Source texts of formatted documents:
--------------------

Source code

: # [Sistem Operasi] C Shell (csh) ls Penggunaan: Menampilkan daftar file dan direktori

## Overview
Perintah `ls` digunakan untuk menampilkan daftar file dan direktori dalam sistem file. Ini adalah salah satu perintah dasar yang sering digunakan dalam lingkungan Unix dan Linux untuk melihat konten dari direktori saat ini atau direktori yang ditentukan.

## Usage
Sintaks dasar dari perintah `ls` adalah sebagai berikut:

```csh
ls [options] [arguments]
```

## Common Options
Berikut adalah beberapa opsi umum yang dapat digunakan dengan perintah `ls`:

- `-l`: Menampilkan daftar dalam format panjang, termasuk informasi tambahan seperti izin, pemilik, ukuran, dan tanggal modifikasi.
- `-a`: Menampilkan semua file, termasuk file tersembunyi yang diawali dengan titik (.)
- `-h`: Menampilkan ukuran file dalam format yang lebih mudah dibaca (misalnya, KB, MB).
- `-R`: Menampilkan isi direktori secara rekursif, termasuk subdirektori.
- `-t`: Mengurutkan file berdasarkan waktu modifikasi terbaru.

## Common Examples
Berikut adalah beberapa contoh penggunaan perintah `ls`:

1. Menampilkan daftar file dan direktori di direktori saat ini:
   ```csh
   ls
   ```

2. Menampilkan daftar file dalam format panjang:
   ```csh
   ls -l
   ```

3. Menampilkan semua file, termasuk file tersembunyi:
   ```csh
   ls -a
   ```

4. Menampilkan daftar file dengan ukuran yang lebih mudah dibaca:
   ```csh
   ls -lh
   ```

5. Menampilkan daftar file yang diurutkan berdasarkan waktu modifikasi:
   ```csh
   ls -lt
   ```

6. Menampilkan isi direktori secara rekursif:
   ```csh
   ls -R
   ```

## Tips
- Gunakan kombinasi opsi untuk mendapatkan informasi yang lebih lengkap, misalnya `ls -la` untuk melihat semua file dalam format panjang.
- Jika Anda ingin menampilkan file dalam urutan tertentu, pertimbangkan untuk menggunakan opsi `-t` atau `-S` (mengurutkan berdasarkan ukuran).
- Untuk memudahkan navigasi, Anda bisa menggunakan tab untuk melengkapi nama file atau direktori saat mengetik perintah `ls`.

--------------------

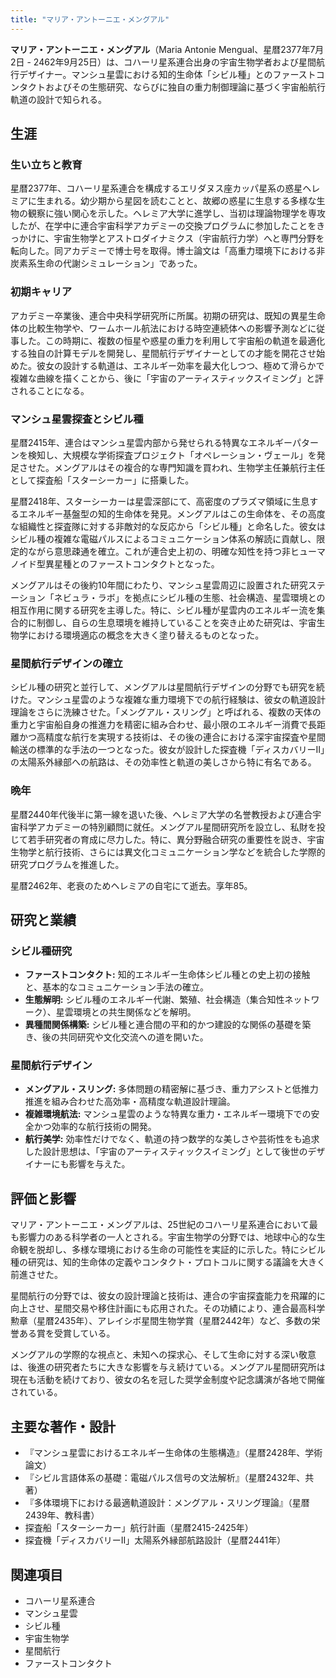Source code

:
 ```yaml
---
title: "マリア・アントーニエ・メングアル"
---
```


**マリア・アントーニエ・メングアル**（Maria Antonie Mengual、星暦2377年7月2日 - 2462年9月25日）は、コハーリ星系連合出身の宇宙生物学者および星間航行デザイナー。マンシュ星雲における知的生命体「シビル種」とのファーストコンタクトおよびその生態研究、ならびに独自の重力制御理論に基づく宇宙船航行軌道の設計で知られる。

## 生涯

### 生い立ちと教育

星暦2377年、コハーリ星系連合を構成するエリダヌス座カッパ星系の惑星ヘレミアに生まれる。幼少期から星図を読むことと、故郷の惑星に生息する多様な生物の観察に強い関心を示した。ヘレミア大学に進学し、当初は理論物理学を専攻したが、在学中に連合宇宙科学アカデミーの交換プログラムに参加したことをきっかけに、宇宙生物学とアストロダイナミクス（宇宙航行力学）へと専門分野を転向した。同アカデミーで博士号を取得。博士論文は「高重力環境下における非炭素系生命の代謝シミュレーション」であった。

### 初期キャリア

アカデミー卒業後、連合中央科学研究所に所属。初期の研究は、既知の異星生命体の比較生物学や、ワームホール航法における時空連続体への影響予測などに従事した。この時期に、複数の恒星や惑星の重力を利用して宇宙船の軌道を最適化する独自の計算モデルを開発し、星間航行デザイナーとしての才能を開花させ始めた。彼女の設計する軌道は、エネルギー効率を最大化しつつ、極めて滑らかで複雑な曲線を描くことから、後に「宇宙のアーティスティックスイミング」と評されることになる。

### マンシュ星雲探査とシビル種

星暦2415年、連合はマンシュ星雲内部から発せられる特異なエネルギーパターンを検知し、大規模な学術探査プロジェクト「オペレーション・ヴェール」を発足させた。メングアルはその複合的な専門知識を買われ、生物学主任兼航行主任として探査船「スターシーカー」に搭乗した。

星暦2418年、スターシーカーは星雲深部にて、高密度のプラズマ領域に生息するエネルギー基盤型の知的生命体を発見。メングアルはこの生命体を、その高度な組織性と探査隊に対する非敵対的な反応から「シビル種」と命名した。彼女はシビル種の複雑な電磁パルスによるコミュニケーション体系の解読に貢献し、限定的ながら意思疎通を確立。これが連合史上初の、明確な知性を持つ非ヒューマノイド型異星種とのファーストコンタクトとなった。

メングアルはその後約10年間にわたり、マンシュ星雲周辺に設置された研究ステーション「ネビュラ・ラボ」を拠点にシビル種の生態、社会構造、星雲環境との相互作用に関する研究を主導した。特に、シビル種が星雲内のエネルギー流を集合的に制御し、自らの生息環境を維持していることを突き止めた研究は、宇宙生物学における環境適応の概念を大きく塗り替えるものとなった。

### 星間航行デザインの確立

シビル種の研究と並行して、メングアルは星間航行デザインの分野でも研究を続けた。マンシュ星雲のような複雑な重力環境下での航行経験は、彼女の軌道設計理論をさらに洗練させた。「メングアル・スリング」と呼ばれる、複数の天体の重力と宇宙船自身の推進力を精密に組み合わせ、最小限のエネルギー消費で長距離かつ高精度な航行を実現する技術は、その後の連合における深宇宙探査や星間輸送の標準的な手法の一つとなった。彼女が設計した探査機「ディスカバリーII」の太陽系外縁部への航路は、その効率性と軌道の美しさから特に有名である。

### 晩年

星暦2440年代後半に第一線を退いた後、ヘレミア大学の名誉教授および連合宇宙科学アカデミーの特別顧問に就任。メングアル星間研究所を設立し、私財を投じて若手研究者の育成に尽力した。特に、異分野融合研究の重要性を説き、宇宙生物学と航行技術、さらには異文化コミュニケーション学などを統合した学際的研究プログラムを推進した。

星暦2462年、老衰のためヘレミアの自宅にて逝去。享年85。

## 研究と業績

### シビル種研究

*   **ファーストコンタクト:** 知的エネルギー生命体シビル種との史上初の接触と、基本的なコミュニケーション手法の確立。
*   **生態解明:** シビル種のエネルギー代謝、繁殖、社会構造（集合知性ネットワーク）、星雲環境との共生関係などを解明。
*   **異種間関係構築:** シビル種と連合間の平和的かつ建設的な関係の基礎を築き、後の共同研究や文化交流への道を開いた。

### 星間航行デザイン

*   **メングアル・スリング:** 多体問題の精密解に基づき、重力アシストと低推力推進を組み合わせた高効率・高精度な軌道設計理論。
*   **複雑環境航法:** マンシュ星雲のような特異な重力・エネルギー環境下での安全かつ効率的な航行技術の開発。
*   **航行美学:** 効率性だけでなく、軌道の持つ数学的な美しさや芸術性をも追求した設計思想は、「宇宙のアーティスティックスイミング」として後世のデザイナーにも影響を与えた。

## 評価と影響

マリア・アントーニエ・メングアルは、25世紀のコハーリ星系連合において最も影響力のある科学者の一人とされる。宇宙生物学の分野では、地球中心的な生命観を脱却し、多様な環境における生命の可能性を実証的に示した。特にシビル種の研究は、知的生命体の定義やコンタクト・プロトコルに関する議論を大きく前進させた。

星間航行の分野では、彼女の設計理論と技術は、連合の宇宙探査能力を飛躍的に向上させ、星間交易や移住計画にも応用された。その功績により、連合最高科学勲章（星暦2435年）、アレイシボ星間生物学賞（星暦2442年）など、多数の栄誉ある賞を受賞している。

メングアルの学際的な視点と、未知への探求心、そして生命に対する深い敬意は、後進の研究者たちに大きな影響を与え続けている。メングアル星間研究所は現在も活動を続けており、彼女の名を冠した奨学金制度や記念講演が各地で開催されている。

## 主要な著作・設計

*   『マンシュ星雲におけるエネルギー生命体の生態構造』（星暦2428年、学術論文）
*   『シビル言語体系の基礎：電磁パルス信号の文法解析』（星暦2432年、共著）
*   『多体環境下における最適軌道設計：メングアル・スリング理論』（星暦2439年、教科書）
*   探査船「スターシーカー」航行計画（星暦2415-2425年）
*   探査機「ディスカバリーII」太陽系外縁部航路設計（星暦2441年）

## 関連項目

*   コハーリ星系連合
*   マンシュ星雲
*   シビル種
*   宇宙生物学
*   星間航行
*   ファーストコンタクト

--------------------

**TASK ITEM**
Your answer should consist of the lines above that hold the word "lebih".

**YOUR SOLUTION**
- `-h`: Menampilkan ukuran file dalam format yang lebih mudah dibaca (misalnya, KB, MB).
4. Menampilkan daftar file dengan ukuran yang lebih mudah dibaca:
- Gunakan kombinasi opsi untuk mendapatkan informasi yang lebih lengkap, misalnya `ls -la` untuk melihat semua file dalam format panjang.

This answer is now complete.